Bacterial vaginosis is a common vaginal infection in which the balance of good and harmful in the vagina becomes unbalanced, with an increase in the amount of harmful bacteria. While any woman can get bacterial vaginosis, the Centers for Disease Control and Prevention noted that it is common among pregnant women. Certain activities put a woman at risk for getting bacterial vaginosis, including having multiple sex partners, having sex without a condom, or using an intrauterine device.
A common symptom of bacterial vaginosis is abnormal vaginal discharge. The discharge may appear gray or milky white; it may also appear thin, foamy or watery. An unpleasant odor may accompany the discharge. WomensHealth.gov stated that for some women, the discharge has a fish-like odor after intercourse. Other symptoms of bacterial vaginosis include irritation, burning when urinating, and itching. For other women, they may have no symptoms.
Bacterial vaginosis is treated with an antibiotic, such as clindamycin and metronidazole. WomensHealth.gov noted that men who have female sexual partners with bacterial vaginosis do not need to receive treatment.
Bacterial vaginosis does have some complications, such as increasing a woman’s risk of contracting other sexually transmitted diseases, such as chlamydia and gonorrhea.
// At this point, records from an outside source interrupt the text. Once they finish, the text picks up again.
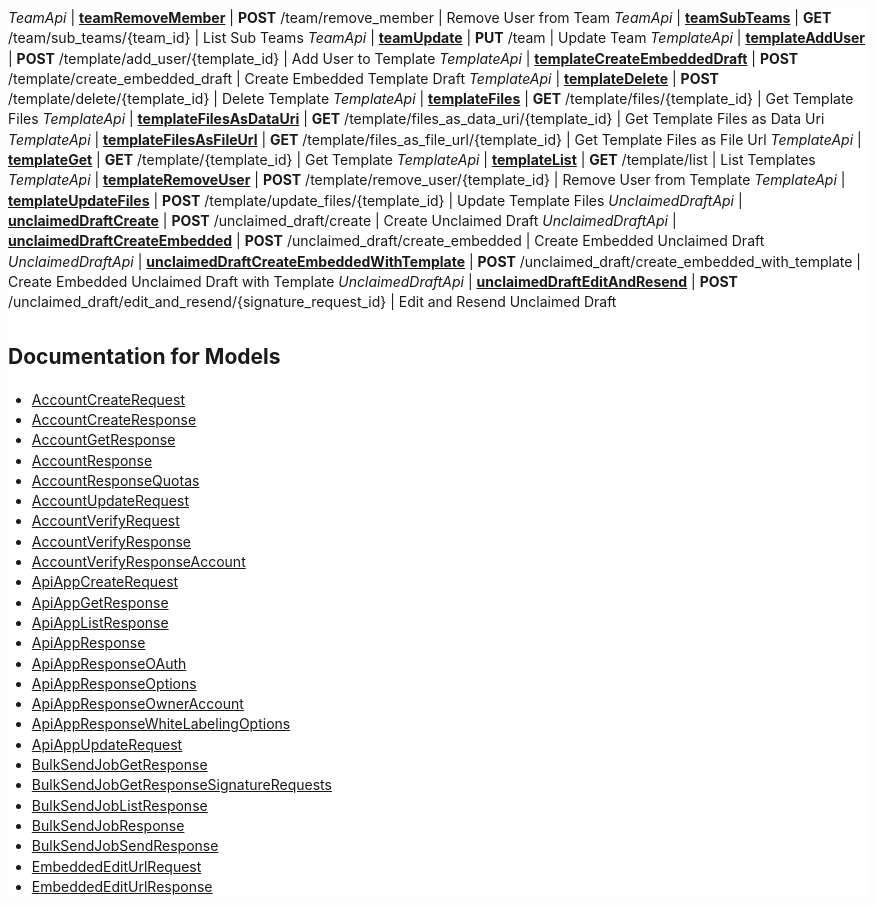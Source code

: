 *TeamApi* | [**teamRemoveMember**](docs/TeamApi.md#teamRemoveMember) | **POST** /team/remove_member | Remove User from Team
*TeamApi* | [**teamSubTeams**](docs/TeamApi.md#teamSubTeams) | **GET** /team/sub_teams/{team_id} | List Sub Teams
*TeamApi* | [**teamUpdate**](docs/TeamApi.md#teamUpdate) | **PUT** /team | Update Team
*TemplateApi* | [**templateAddUser**](docs/TemplateApi.md#templateAddUser) | **POST** /template/add_user/{template_id} | Add User to Template
*TemplateApi* | [**templateCreateEmbeddedDraft**](docs/TemplateApi.md#templateCreateEmbeddedDraft) | **POST** /template/create_embedded_draft | Create Embedded Template Draft
*TemplateApi* | [**templateDelete**](docs/TemplateApi.md#templateDelete) | **POST** /template/delete/{template_id} | Delete Template
*TemplateApi* | [**templateFiles**](docs/TemplateApi.md#templateFiles) | **GET** /template/files/{template_id} | Get Template Files
*TemplateApi* | [**templateFilesAsDataUri**](docs/TemplateApi.md#templateFilesAsDataUri) | **GET** /template/files_as_data_uri/{template_id} | Get Template Files as Data Uri
*TemplateApi* | [**templateFilesAsFileUrl**](docs/TemplateApi.md#templateFilesAsFileUrl) | **GET** /template/files_as_file_url/{template_id} | Get Template Files as File Url
*TemplateApi* | [**templateGet**](docs/TemplateApi.md#templateGet) | **GET** /template/{template_id} | Get Template
*TemplateApi* | [**templateList**](docs/TemplateApi.md#templateList) | **GET** /template/list | List Templates
*TemplateApi* | [**templateRemoveUser**](docs/TemplateApi.md#templateRemoveUser) | **POST** /template/remove_user/{template_id} | Remove User from Template
*TemplateApi* | [**templateUpdateFiles**](docs/TemplateApi.md#templateUpdateFiles) | **POST** /template/update_files/{template_id} | Update Template Files
*UnclaimedDraftApi* | [**unclaimedDraftCreate**](docs/UnclaimedDraftApi.md#unclaimedDraftCreate) | **POST** /unclaimed_draft/create | Create Unclaimed Draft
*UnclaimedDraftApi* | [**unclaimedDraftCreateEmbedded**](docs/UnclaimedDraftApi.md#unclaimedDraftCreateEmbedded) | **POST** /unclaimed_draft/create_embedded | Create Embedded Unclaimed Draft
*UnclaimedDraftApi* | [**unclaimedDraftCreateEmbeddedWithTemplate**](docs/UnclaimedDraftApi.md#unclaimedDraftCreateEmbeddedWithTemplate) | **POST** /unclaimed_draft/create_embedded_with_template | Create Embedded Unclaimed Draft with Template
*UnclaimedDraftApi* | [**unclaimedDraftEditAndResend**](docs/UnclaimedDraftApi.md#unclaimedDraftEditAndResend) | **POST** /unclaimed_draft/edit_and_resend/{signature_request_id} | Edit and Resend Unclaimed Draft


## Documentation for Models

 - [AccountCreateRequest](docs/AccountCreateRequest.md)
 - [AccountCreateResponse](docs/AccountCreateResponse.md)
 - [AccountGetResponse](docs/AccountGetResponse.md)
 - [AccountResponse](docs/AccountResponse.md)
 - [AccountResponseQuotas](docs/AccountResponseQuotas.md)
 - [AccountUpdateRequest](docs/AccountUpdateRequest.md)
 - [AccountVerifyRequest](docs/AccountVerifyRequest.md)
 - [AccountVerifyResponse](docs/AccountVerifyResponse.md)
 - [AccountVerifyResponseAccount](docs/AccountVerifyResponseAccount.md)
 - [ApiAppCreateRequest](docs/ApiAppCreateRequest.md)
 - [ApiAppGetResponse](docs/ApiAppGetResponse.md)
 - [ApiAppListResponse](docs/ApiAppListResponse.md)
 - [ApiAppResponse](docs/ApiAppResponse.md)
 - [ApiAppResponseOAuth](docs/ApiAppResponseOAuth.md)
 - [ApiAppResponseOptions](docs/ApiAppResponseOptions.md)
 - [ApiAppResponseOwnerAccount](docs/ApiAppResponseOwnerAccount.md)
 - [ApiAppResponseWhiteLabelingOptions](docs/ApiAppResponseWhiteLabelingOptions.md)
 - [ApiAppUpdateRequest](docs/ApiAppUpdateRequest.md)
 - [BulkSendJobGetResponse](docs/BulkSendJobGetResponse.md)
 - [BulkSendJobGetResponseSignatureRequests](docs/BulkSendJobGetResponseSignatureRequests.md)
 - [BulkSendJobListResponse](docs/BulkSendJobListResponse.md)
 - [BulkSendJobResponse](docs/BulkSendJobResponse.md)
 - [BulkSendJobSendResponse](docs/BulkSendJobSendResponse.md)
 - [EmbeddedEditUrlRequest](docs/EmbeddedEditUrlRequest.md)
 - [EmbeddedEditUrlResponse](docs/EmbeddedEditUrlResponse.md)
Over 100 types of human papillomavirus (HPV) exist, with more than 40 types affecting the genital region, according to the MayoClinic.com. HPV is spread though intercourse — vaginal, anal and oral. A partner can become infected even if her partner does not have any symptoms.
In about 90 percent of HPV cases, the virus clears without treatment within two years, according to the CDC. But there are strains of HPV that the immune system does not clear. The type of symptoms an infected individual has depends on the strain of HPV.